··· Input data ···
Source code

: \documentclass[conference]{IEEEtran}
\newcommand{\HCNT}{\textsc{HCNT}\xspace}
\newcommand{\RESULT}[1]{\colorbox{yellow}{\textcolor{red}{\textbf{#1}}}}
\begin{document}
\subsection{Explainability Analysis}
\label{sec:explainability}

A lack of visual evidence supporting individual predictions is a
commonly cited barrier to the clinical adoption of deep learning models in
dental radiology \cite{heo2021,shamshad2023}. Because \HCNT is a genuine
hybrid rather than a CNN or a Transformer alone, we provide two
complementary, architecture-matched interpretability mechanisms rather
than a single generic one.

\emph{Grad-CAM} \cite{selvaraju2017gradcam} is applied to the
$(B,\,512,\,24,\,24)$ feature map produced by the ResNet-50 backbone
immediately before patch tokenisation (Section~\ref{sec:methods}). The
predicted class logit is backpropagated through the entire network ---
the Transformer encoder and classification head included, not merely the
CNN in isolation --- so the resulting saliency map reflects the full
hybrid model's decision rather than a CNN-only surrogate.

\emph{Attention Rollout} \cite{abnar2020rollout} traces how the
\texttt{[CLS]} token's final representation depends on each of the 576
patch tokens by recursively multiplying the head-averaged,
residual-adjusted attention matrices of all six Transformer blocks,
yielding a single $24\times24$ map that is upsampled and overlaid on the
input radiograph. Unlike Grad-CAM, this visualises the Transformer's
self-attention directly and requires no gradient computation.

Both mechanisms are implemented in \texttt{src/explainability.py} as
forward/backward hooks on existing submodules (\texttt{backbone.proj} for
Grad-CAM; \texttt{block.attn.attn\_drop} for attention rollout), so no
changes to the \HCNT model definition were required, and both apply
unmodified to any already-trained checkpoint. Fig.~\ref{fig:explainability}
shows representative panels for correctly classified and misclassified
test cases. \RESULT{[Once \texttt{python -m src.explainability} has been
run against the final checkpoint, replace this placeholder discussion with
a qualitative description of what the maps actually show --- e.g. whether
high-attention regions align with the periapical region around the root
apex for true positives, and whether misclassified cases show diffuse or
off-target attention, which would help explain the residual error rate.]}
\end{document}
···
··· Input data ···
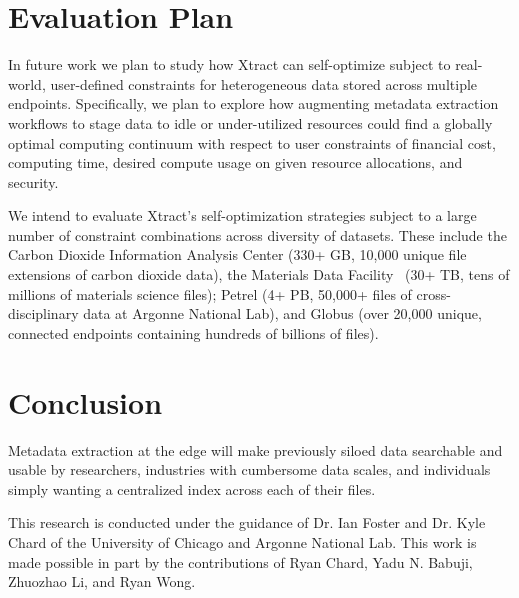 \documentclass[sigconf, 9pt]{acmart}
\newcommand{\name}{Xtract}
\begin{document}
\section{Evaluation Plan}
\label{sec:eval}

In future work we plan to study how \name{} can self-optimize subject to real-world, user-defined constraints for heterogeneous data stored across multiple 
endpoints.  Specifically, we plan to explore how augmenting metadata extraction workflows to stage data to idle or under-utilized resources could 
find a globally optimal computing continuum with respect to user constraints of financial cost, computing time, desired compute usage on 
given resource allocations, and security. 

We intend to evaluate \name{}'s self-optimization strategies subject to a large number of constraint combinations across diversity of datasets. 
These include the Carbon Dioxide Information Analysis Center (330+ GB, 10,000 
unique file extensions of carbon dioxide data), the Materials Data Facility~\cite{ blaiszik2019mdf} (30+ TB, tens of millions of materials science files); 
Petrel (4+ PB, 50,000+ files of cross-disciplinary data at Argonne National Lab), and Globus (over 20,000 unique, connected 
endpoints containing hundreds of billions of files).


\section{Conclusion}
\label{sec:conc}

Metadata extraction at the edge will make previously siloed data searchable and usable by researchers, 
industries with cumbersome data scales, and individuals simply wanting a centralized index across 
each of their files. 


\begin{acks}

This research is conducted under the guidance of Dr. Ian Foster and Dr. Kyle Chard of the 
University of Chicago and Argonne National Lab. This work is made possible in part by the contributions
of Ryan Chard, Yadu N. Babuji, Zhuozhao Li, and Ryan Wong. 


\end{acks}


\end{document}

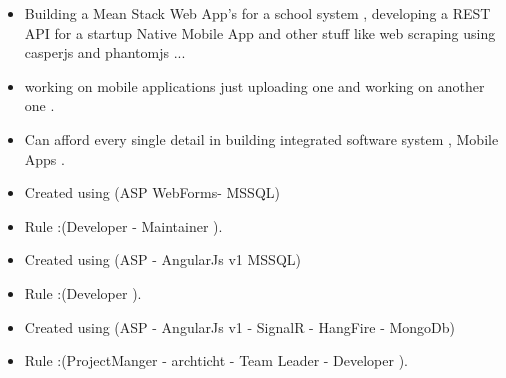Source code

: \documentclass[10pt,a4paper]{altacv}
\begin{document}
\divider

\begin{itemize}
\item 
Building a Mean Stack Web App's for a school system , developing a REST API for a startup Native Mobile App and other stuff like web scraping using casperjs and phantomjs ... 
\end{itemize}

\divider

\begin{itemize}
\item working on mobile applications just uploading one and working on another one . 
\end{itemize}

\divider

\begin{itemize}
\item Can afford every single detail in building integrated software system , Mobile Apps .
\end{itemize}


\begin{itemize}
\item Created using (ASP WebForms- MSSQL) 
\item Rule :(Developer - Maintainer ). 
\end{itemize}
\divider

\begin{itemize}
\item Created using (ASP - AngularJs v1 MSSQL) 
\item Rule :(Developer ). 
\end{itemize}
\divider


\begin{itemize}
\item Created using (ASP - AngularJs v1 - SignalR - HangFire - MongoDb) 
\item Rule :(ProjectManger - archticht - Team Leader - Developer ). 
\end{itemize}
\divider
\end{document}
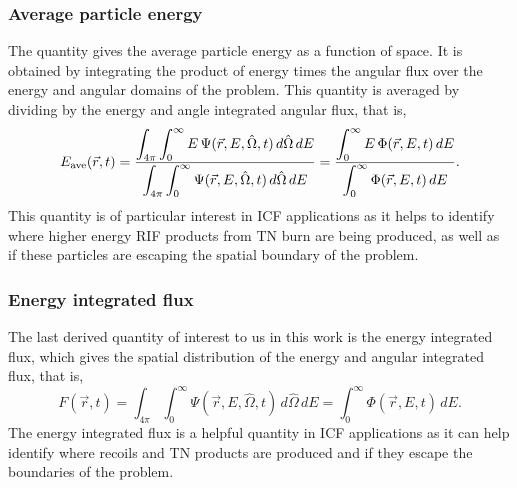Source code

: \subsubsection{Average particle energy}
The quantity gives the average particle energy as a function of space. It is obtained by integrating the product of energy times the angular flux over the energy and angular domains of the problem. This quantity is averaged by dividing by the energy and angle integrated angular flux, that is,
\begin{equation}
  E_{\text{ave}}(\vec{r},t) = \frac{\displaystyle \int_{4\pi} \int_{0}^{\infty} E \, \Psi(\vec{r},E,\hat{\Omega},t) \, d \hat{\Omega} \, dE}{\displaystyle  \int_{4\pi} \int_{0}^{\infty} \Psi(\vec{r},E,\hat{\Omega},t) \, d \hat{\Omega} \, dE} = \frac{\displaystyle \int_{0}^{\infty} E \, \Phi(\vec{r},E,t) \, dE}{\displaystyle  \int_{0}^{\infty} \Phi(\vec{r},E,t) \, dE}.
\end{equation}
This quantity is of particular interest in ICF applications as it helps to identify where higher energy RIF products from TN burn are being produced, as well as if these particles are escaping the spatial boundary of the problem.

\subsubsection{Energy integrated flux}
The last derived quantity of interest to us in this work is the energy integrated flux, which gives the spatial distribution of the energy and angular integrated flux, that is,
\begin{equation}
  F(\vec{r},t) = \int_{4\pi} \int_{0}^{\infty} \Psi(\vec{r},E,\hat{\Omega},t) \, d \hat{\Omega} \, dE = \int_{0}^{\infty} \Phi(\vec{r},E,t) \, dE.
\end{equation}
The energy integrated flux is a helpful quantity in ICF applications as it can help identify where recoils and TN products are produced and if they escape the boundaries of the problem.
···
What to do >>
Among the entries above, find the line with "shows representative panels" and the line with "run against the"; give again exactly these two lines and all lines between them.

Exercise result >>
shows representative panels for correctly classified and misclassified
test cases. \RESULT{[Once \texttt{python -m src.explainability} has been
run against the final checkpoint, replace this placeholder discussion with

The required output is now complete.